The Best of Julie Andrews: Thoroughly Modern Julie is a compilation album by English singer and actress Julie Andrews, released by Rhino Records in 1996. The collection includes 19 tracks recorded between 1956 and 1967, encompassing highlights from Andrews' Broadway, film, and studio recording career. The selections draw from her work with multiple labels such as RCA Victor, Columbia, Decca and Buena Vista, and feature songs from her most iconic roles, including My Fair Lady, The Sound of Music, and Mary Poppins. Due to licensing restrictions, later material such as Victor/Victoria, released by MGM Records, was excluded. The title references her 1967 film Thoroughly Modern Millie, directed by George Roy Hil.

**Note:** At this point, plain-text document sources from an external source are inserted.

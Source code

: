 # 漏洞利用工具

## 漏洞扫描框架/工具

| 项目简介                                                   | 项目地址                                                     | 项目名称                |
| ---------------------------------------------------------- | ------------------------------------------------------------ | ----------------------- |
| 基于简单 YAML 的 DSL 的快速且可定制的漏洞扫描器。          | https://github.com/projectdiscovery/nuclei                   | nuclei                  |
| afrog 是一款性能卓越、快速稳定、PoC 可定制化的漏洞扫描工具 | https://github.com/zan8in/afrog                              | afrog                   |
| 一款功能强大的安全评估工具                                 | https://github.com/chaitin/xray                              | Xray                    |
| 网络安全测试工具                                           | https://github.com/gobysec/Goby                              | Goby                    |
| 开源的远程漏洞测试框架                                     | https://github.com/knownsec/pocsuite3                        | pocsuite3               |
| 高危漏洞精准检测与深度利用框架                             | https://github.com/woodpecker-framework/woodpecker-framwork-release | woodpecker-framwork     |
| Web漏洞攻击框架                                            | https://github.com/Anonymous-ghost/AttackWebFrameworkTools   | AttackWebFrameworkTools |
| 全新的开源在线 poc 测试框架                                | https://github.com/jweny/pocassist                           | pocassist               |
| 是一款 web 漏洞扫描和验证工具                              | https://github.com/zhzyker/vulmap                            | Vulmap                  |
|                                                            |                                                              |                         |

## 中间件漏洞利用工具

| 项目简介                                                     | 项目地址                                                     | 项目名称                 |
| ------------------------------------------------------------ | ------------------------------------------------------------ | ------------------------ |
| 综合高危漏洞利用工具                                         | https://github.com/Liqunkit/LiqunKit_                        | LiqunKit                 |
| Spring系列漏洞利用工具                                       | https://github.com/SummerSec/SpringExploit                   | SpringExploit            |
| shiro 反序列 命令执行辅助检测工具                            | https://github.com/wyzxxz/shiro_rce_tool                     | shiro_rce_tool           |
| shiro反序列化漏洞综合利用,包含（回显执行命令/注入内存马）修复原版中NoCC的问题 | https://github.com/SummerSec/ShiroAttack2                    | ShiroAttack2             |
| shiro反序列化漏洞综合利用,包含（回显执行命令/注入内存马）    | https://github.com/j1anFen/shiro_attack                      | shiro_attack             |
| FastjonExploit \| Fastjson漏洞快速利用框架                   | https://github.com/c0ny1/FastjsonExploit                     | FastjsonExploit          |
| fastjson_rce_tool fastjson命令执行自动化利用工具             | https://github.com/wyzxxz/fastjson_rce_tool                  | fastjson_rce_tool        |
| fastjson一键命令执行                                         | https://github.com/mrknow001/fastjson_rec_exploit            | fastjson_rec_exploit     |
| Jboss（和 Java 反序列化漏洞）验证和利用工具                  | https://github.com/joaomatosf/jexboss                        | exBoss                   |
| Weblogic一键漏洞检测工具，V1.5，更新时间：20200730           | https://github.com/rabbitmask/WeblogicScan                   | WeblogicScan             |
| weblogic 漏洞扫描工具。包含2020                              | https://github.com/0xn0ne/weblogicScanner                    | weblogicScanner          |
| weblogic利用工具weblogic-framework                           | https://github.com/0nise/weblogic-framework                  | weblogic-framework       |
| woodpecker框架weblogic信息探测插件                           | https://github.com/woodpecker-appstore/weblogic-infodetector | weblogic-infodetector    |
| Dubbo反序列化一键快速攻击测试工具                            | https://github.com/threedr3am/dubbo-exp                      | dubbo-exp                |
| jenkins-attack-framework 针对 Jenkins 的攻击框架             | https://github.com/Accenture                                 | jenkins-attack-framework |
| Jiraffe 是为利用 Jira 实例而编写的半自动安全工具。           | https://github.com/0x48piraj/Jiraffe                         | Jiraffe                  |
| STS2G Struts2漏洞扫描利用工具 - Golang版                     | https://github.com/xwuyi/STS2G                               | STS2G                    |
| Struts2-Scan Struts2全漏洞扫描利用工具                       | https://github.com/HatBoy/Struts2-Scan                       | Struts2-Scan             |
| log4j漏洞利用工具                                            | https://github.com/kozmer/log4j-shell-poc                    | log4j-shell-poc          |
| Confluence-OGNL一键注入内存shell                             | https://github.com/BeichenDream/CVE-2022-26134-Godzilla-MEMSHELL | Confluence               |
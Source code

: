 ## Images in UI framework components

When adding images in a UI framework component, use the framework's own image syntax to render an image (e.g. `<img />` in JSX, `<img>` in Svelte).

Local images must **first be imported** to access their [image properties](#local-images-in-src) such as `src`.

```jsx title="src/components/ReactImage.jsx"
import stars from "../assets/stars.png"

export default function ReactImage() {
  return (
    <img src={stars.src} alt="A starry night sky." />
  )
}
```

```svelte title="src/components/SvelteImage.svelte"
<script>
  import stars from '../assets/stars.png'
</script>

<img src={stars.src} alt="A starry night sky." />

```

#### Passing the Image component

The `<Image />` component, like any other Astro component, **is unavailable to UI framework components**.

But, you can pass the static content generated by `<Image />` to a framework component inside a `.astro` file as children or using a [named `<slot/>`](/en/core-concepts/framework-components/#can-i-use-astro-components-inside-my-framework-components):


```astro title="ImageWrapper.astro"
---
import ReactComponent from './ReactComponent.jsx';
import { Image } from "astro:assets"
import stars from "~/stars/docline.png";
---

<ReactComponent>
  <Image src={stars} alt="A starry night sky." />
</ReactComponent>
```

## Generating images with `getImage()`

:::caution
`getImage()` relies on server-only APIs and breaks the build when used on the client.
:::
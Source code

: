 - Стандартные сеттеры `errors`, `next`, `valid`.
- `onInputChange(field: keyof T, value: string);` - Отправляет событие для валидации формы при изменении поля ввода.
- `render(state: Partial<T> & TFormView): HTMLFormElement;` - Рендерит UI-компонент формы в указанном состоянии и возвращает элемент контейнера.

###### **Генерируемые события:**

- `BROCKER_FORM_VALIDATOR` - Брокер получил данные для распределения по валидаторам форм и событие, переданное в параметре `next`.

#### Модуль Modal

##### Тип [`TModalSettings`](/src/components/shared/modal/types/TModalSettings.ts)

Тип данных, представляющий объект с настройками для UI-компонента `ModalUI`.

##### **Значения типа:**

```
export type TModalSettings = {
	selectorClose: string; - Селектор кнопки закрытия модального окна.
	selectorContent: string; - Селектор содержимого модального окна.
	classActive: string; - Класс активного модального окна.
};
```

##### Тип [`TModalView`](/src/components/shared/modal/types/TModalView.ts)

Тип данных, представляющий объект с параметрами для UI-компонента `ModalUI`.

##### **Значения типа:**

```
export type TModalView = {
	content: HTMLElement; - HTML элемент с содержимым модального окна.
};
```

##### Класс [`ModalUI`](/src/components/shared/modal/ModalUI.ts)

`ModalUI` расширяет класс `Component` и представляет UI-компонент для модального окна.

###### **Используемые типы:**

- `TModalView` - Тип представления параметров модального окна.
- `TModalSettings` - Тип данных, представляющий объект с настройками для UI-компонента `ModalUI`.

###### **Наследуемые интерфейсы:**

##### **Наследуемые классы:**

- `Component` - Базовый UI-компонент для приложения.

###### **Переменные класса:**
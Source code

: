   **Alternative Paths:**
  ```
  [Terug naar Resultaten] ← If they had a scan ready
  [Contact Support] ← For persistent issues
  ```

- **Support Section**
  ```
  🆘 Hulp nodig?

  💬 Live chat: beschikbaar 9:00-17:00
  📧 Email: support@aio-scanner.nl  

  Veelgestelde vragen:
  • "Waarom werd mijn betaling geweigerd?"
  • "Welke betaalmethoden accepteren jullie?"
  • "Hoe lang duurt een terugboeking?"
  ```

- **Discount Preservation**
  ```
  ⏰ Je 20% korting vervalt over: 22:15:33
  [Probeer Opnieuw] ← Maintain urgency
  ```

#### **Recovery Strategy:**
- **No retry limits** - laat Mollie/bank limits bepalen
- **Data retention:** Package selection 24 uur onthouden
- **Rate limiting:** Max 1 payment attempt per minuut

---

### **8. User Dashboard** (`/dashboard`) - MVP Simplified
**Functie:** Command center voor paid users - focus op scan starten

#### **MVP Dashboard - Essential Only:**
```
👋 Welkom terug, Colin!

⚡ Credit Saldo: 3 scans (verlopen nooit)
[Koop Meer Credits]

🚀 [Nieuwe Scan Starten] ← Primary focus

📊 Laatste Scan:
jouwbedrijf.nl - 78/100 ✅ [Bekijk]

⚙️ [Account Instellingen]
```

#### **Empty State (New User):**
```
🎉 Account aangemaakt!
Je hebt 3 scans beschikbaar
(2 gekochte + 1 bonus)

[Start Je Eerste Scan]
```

Remastered and issued on compact disc (CD), the compilation was praised for its sound quality and detailed liner notes, which include archival photographs and commentary on each track. Critics generally viewed the album as a well-curated retrospective of Andrews' peak years, while other lamented the absence of post-1967 recordings.

== Album details ==
The Best of Julie Andrews: Thoroughly Modern Julie features 19 tracks spanning Andrews' career from 1956 to 1967, sourced from Broadway cast recordings, film soundtracks, and solo studio albums. During this period, the artist was signed to four different record labels: RCA Victor, Columbia, Decca and Buena Vista. Due to licensing restrictions, the album excludes material from her later works, including Victor/Victoria, which was released by MGM Records. The album's subtitle references Andrew's 1967 film Thoroughly Modern Millie, directed by George Roy Hill.

The album primarily draws from Andrews' work in musical theater and film adaptations, omitting her later stage performances and non-soundtrack recordings. The selection features her collaborations with composers like Lerner and Loewe (My Fair Lady, Camelot) and the Sherman Brothers (Mary Poppins) and Andrews' most well-known roles, such as "I Could Have Danced All Night" and "Wouldn't It Be Loverly" from My Fair Lady, "The Sound of Music" and "My Favorite Things" from the 1965 film The Sound of Music, and "Supercalifragilisticexpialidocious" from Mary Poppins. Lesser-known selections include "We'll Gather Lilacs in the Spring" from Perchance to Dream (recorded for her Julie Andrews Sings album) and "Big D", a duet with Carol Burnett from a 1962 television special titled Julie and Carol at Carnegie Hall.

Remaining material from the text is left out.